How to Use Color-Coding to Improve the Office

February 19, 2020
One of the easiest ways to add structure and organization to your workspace, files, and more is to use color-coding. Research shows that not only do colors trigger certain responses in the brain when we see them, but we also process seeing color before anything else, which improves comprehension and helps us retain information longer.

When the workspace becomes chaotic, color-coding may offer a solution. Here are some tips on how to implement a simple color-coding solution in your office.

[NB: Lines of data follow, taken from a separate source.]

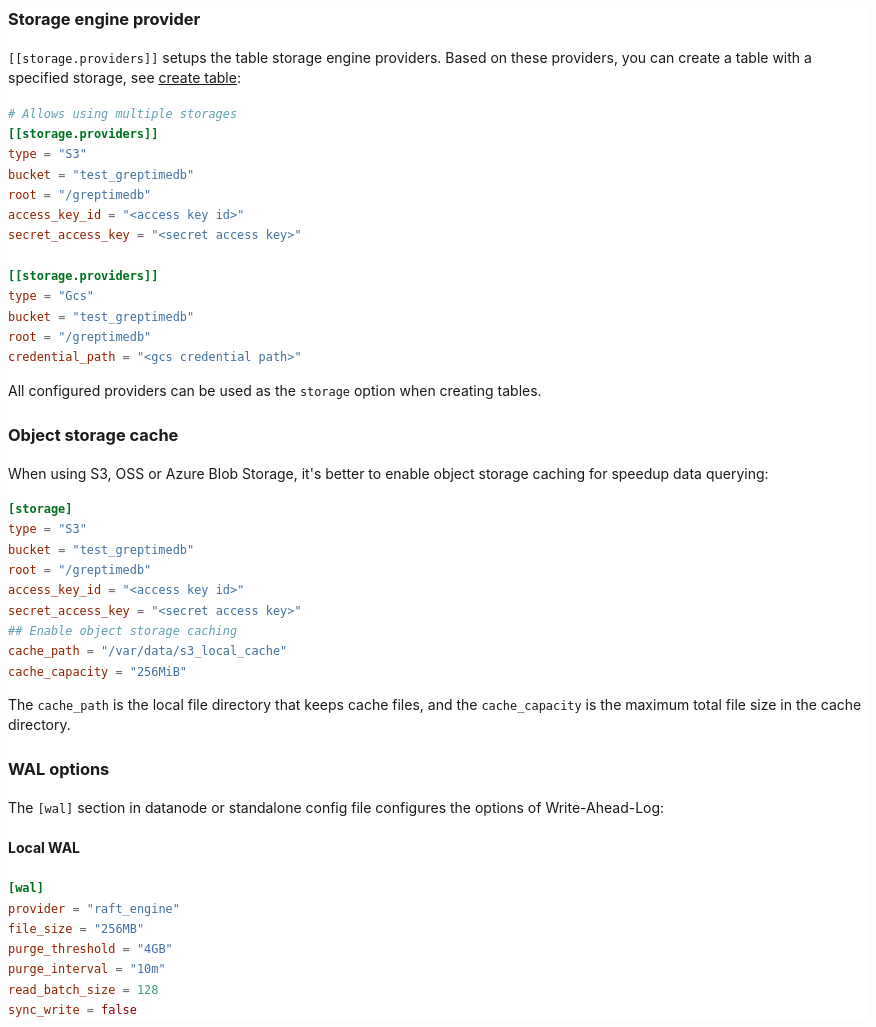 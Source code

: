 ### Storage engine provider

`[[storage.providers]]` setups the table storage engine providers. Based on these providers, you can create a table with a specified storage, see [create table](/reference/sql/create.md#create-table):

```toml
# Allows using multiple storages
[[storage.providers]]
type = "S3"
bucket = "test_greptimedb"
root = "/greptimedb"
access_key_id = "<access key id>"
secret_access_key = "<secret access key>"

[[storage.providers]]
type = "Gcs"
bucket = "test_greptimedb"
root = "/greptimedb"
credential_path = "<gcs credential path>"
```

All configured providers can be used as the `storage` option when creating tables.

### Object storage cache

When using S3, OSS or Azure Blob Storage, it's better to enable object storage caching for speedup data querying:

```toml
[storage]
type = "S3"
bucket = "test_greptimedb"
root = "/greptimedb"
access_key_id = "<access key id>"
secret_access_key = "<secret access key>"
## Enable object storage caching
cache_path = "/var/data/s3_local_cache"
cache_capacity = "256MiB"
```

The `cache_path` is the local file directory that keeps cache files, and the `cache_capacity` is the maximum total file size in the cache directory.

### WAL options

The `[wal]` section in datanode or standalone config file configures the options of Write-Ahead-Log:

#### Local WAL

```toml
[wal]
provider = "raft_engine"
file_size = "256MB"
purge_threshold = "4GB"
purge_interval = "10m"
read_batch_size = 128
sync_write = false
```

  • Developing your code. Start by evaluating your current environment. If colors are already associated with specific projects or departments, consider working those into your new system as-is. And depending on how many colors and categories you create, map out a color-code key to help maintain the system.
  • Tools. Colored file folders, binders, and labels are all great options to help implement your new color code. Using colored paper, like Boise FIREWORX® Premium Multi-Use Colored paper, that matches up with the same colored folder or label will help eliminate any confusion on where a file belongs.
  •  Organizing files by color. If your teams are regularly passing documents or files back and forth, it’s a good idea to assign colors to departments or tasks. Colored file folders help distinguish which documents need to head to the HR department or be reviewed by the financial team.
  • Color-code your calendar. Ease the stress of a full calendar by assigning colors to events to get a better understanding of your day-to-day activities. Visualizing events like this can help control how much time you allocate to each activity or project.
  • Color code your inbox. Many email systems have settings to adjust how emails are displayed in your inbox. Assign colors to specific people or subject lines, such as your manager or a project you’re currently working on, and let your inbox prioritize itself.